A new study which included more than 38,000 people from 10 different countries found that children delivered via Cesarean section may have an increased risk of being obese later in life.
This study was published February 26, 2014 in the journal PLOS ONE. It is the largest study yet which to find a link between Caesarean delivery and increased weight in adulthood.
The researchers found that the babies delivered vaginally were less likely to be obese as adults. Babies delivered by C-section were found to have a 22 percent higher risk of being obese as adults. C-section babies also have a 26 percent higher chance of being overweight than babies born via vaginal delivery.
This study is not the first one to link Cesearean section births to higher obesity rates. In 2012, a smaller study of children in Massachusetts found that babies born by C-section had double the risk of being obese by 3 years of age.
Researchers on this new study reviewed 15 other previous studies which collected information from individuals on the delivery method of their birth and their body mass index (BMI), which measures body fat, in adulthood. Participants ranged in age from 18-70 years old.
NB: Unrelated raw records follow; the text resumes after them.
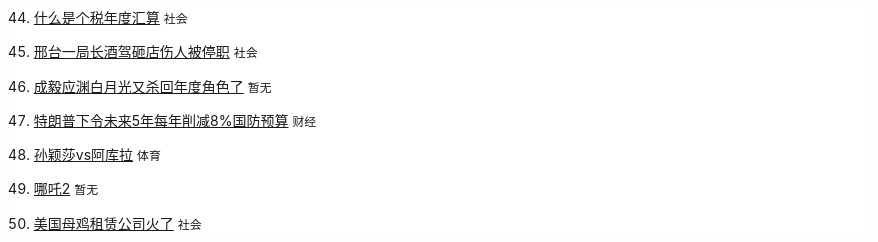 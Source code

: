 44. [什么是个税年度汇算](https://m.weibo.cn/search?containerid=100103type%3D1%26t%3D10%26q%3D%23%E4%BB%80%E4%B9%88%E6%98%AF%E4%B8%AA%E7%A8%8E%E5%B9%B4%E5%BA%A6%E6%B1%87%E7%AE%97%23&stream_entry_id=31&isnewpage=1&extparam=seat%3D1%26flag%3D0%26cate%3D5001%26lcate%3D5001%26stream_entry_id%3D31%26q%3D%2523%25E4%25BB%2580%25E4%25B9%2588%25E6%2598%25AF%25E4%25B8%25AA%25E7%25A8%258E%25E5%25B9%25B4%25E5%25BA%25A6%25E6%25B1%2587%25E7%25AE%2597%2523%26dgr%3D0%26pos%3D42%26filter_type%3Drealtimehot%26realpos%3D41%26c_type%3D31%26band_rank%3D41%26display_time%3D1740025268%26pre_seqid%3D1740025268565012639373) `社会` 

45. [邢台一局长酒驾砸店伤人被停职](https://m.weibo.cn/search?containerid=100103type%3D1%26t%3D10%26q%3D%23%E9%82%A2%E5%8F%B0%E4%B8%80%E5%B1%80%E9%95%BF%E9%85%92%E9%A9%BE%E7%A0%B8%E5%BA%97%E4%BC%A4%E4%BA%BA%E8%A2%AB%E5%81%9C%E8%81%8C%23&stream_entry_id=31&isnewpage=1&extparam=seat%3D1%26flag%3D0%26cate%3D5001%26lcate%3D5001%26stream_entry_id%3D31%26q%3D%2523%25E9%2582%25A2%25E5%258F%25B0%25E4%25B8%2580%25E5%25B1%2580%25E9%2595%25BF%25E9%2585%2592%25E9%25A9%25BE%25E7%25A0%25B8%25E5%25BA%2597%25E4%25BC%25A4%25E4%25BA%25BA%25E8%25A2%25AB%25E5%2581%259C%25E8%2581%258C%2523%26dgr%3D0%26pos%3D43%26filter_type%3Drealtimehot%26realpos%3D42%26c_type%3D31%26band_rank%3D42%26display_time%3D1740025268%26pre_seqid%3D1740025268565012639373) `社会` 

46. [成毅应渊白月光又杀回年度角色了](https://m.weibo.cn/search?containerid=100103type%3D1%26t%3D10%26q%3D%E6%88%90%E6%AF%85%E5%BA%94%E6%B8%8A%E7%99%BD%E6%9C%88%E5%85%89%E5%8F%88%E6%9D%80%E5%9B%9E%E5%B9%B4%E5%BA%A6%E8%A7%92%E8%89%B2%E4%BA%86&stream_entry_id=31&isnewpage=1&extparam=seat%3D1%26flag%3D1%26cate%3D5001%26lcate%3D5001%26stream_entry_id%3D31%26q%3D%25E6%2588%2590%25E6%25AF%2585%25E5%25BA%2594%25E6%25B8%258A%25E7%2599%25BD%25E6%259C%2588%25E5%2585%2589%25E5%258F%2588%25E6%259D%2580%25E5%259B%259E%25E5%25B9%25B4%25E5%25BA%25A6%25E8%25A7%2592%25E8%2589%25B2%25E4%25BA%2586%26dgr%3D0%26pos%3D44%26filter_type%3Drealtimehot%26realpos%3D43%26c_type%3D31%26band_rank%3D43%26display_time%3D1740025268%26pre_seqid%3D1740025268565012639373) `暂无` 

47. [特朗普下令未来5年每年削减8%国防预算](https://m.weibo.cn/search?containerid=100103type%3D1%26t%3D10%26q%3D%23%E7%89%B9%E6%9C%97%E6%99%AE%E4%B8%8B%E4%BB%A4%E6%9C%AA%E6%9D%A55%E5%B9%B4%E6%AF%8F%E5%B9%B4%E5%89%8A%E5%87%8F8%25%E5%9B%BD%E9%98%B2%E9%A2%84%E7%AE%97%23&stream_entry_id=31&isnewpage=1&extparam=seat%3D1%26flag%3D1%26cate%3D5001%26lcate%3D5001%26stream_entry_id%3D31%26q%3D%2523%25E7%2589%25B9%25E6%259C%2597%25E6%2599%25AE%25E4%25B8%258B%25E4%25BB%25A4%25E6%259C%25AA%25E6%259D%25A55%25E5%25B9%25B4%25E6%25AF%258F%25E5%25B9%25B4%25E5%2589%258A%25E5%2587%258F8%2525%25E5%259B%25BD%25E9%2598%25B2%25E9%25A2%2584%25E7%25AE%2597%2523%26dgr%3D0%26pos%3D45%26filter_type%3Drealtimehot%26realpos%3D44%26c_type%3D31%26band_rank%3D44%26display_time%3D1740025268%26pre_seqid%3D1740025268565012639373) `财经` 

48. [孙颖莎vs阿库拉](https://m.weibo.cn/search?containerid=100103type%3D1%26t%3D10%26q%3D%E5%AD%99%E9%A2%96%E8%8E%8Evs%E9%98%BF%E5%BA%93%E6%8B%89&stream_entry_id=31&isnewpage=1&extparam=seat%3D1%26flag%3D1%26cate%3D5001%26lcate%3D5001%26stream_entry_id%3D31%26q%3D%25E5%25AD%2599%25E9%25A2%2596%25E8%258E%258Evs%25E9%2598%25BF%25E5%25BA%2593%25E6%258B%2589%26dgr%3D0%26pos%3D46%26filter_type%3Drealtimehot%26realpos%3D45%26c_type%3D31%26band_rank%3D45%26display_time%3D1740025268%26pre_seqid%3D1740025268565012639373) `体育` 

49. [哪吒2](https://m.weibo.cn/search?containerid=100103type%3D1%26t%3D10%26q%3D%E5%93%AA%E5%90%922&stream_entry_id=31&isnewpage=1&extparam=seat%3D1%26flag%3D0%26cate%3D5001%26lcate%3D5001%26stream_entry_id%3D31%26q%3D%25E5%2593%25AA%25E5%2590%25922%26dgr%3D0%26pos%3D47%26filter_type%3Drealtimehot%26realpos%3D46%26c_type%3D31%26band_rank%3D46%26display_time%3D1740025268%26pre_seqid%3D1740025268565012639373) `暂无` 

50. [美国母鸡租赁公司火了](https://m.weibo.cn/search?containerid=100103type%3D1%26t%3D10%26q%3D%23%E7%BE%8E%E5%9B%BD%E6%AF%8D%E9%B8%A1%E7%A7%9F%E8%B5%81%E5%85%AC%E5%8F%B8%E7%81%AB%E4%BA%86%23&stream_entry_id=31&isnewpage=1&extparam=seat%3D1%26flag%3D0%26cate%3D5001%26lcate%3D5001%26stream_entry_id%3D31%26q%3D%2523%25E7%25BE%258E%25E5%259B%25BD%25E6%25AF%258D%25E9%25B8%25A1%25E7%25A7%259F%25E8%25B5%2581%25E5%2585%25AC%25E5%258F%25B8%25E7%2581%25AB%25E4%25BA%2586%2523%26dgr%3D0%26pos%3D48%26filter_type%3Drealtimehot%26realpos%3D47%26c_type%3D31%26band_rank%3D47%26display_time%3D1740025268%26pre_seqid%3D1740025268565012639373) `社会`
"Obese" was defined as having a BMI over 30 and "overweight" as a BMI between 25 and 30.
According to Dr. Neena Modi, a study researcher from Imperial College London, people need to know that C-section births should not necessarily be avoided if they are medically necessary. Modi said that there can be many good reasons why a C-section delivery may be the best option for some mothers.
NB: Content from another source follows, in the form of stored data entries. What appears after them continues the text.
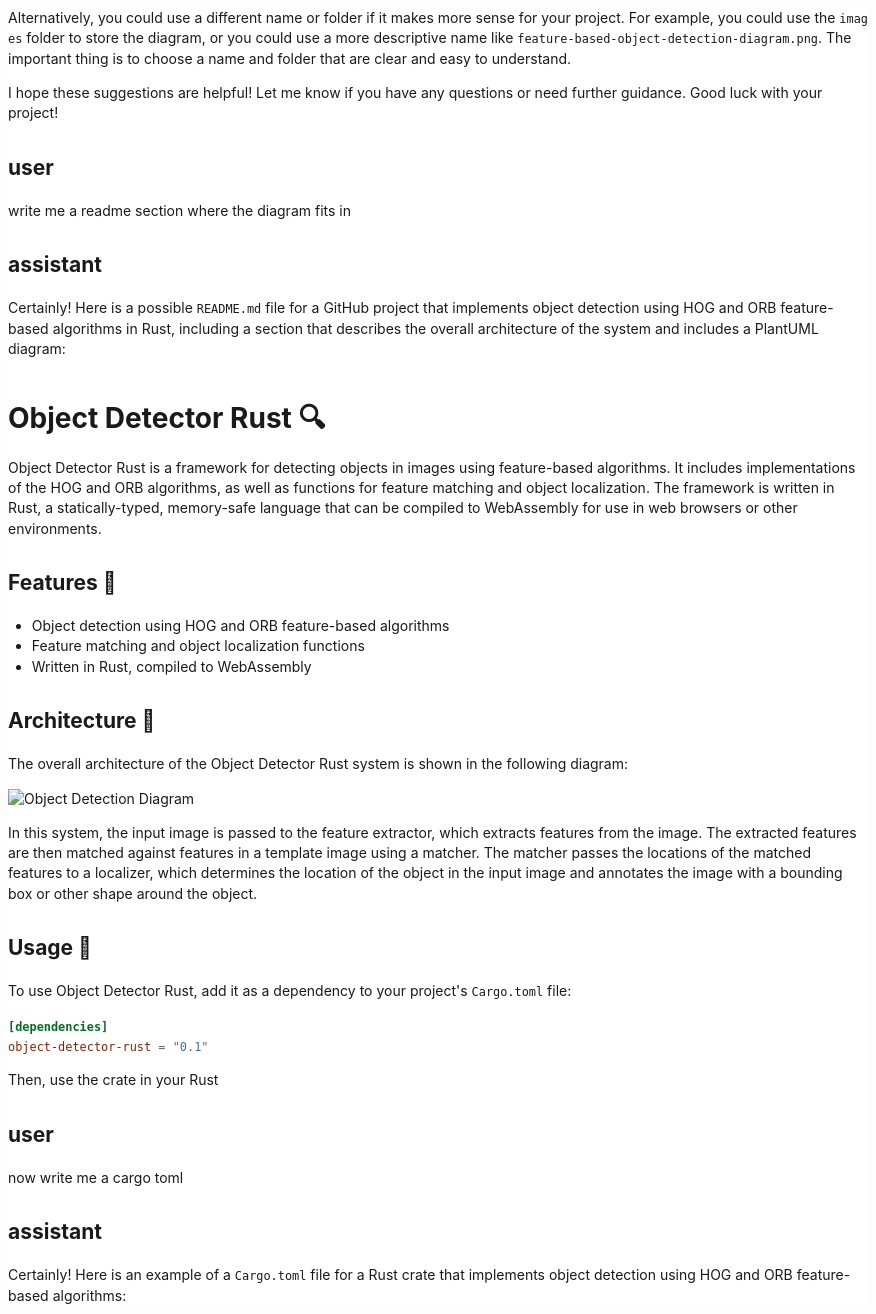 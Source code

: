 Alternatively, you could use a different name or folder if it makes more sense for your project. For example, you could use the `images` folder to store the diagram, or you could use a more descriptive name like `feature-based-object-detection-diagram.png`. The important thing is to choose a name and folder that are clear and easy to understand.

I hope these suggestions are helpful! Let me know if you have any questions or need further guidance. Good luck with your project!
## user
write me a readme section where the diagram fits in
## assistant
Certainly! Here is a possible `README.md` file for a GitHub project that implements object detection using HOG and ORB feature-based algorithms in Rust, including a section that describes the overall architecture of the system and includes a PlantUML diagram:

# Object Detector Rust 🔍

Object Detector Rust is a framework for detecting objects in images using feature-based algorithms. It includes implementations of the HOG and ORB algorithms, as well as functions for feature matching and object localization. The framework is written in Rust, a statically-typed, memory-safe language that can be compiled to WebAssembly for use in web browsers or other environments.

## Features 💪

- Object detection using HOG and ORB feature-based algorithms
- Feature matching and object localization functions
- Written in Rust, compiled to WebAssembly

## Architecture 🧱

The overall architecture of the Object Detector Rust system is shown in the following diagram:

![Object Detection Diagram](docs/object-detection-diagram.png)

In this system, the input image is passed to the feature extractor, which extracts features from the image. The extracted features are then matched against features in a template image using a matcher. The matcher passes the locations of the matched features to a localizer, which determines the location of the object in the input image and annotates the image with a bounding box or other shape around the object.

## Usage 📖

To use Object Detector Rust, add it as a dependency to your project's `Cargo.toml` file:

```toml
[dependencies]
object-detector-rust = "0.1"
```

Then, use the crate in your Rust
## user
now write me a cargo toml
## assistant
Certainly! Here is an example of a `Cargo.toml` file for a Rust crate that implements object detection using HOG and ORB feature-based algorithms:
"C-sections can on occasion be life-saving," said Modi in a statement. "However, we need to understand the long-term outcomes in order to provide the best advice to women who are considering Caesarean delivery."
It is important to note that this study does not prove that there is a true cause-and-effect relationship between Cesearean deliveries and obesity.
Though nothing has been concluded, some researchers believe there is a gut bacteria that may explain this relationship. The types of bacteria in the gut of babies born vaginally or by C-section differ.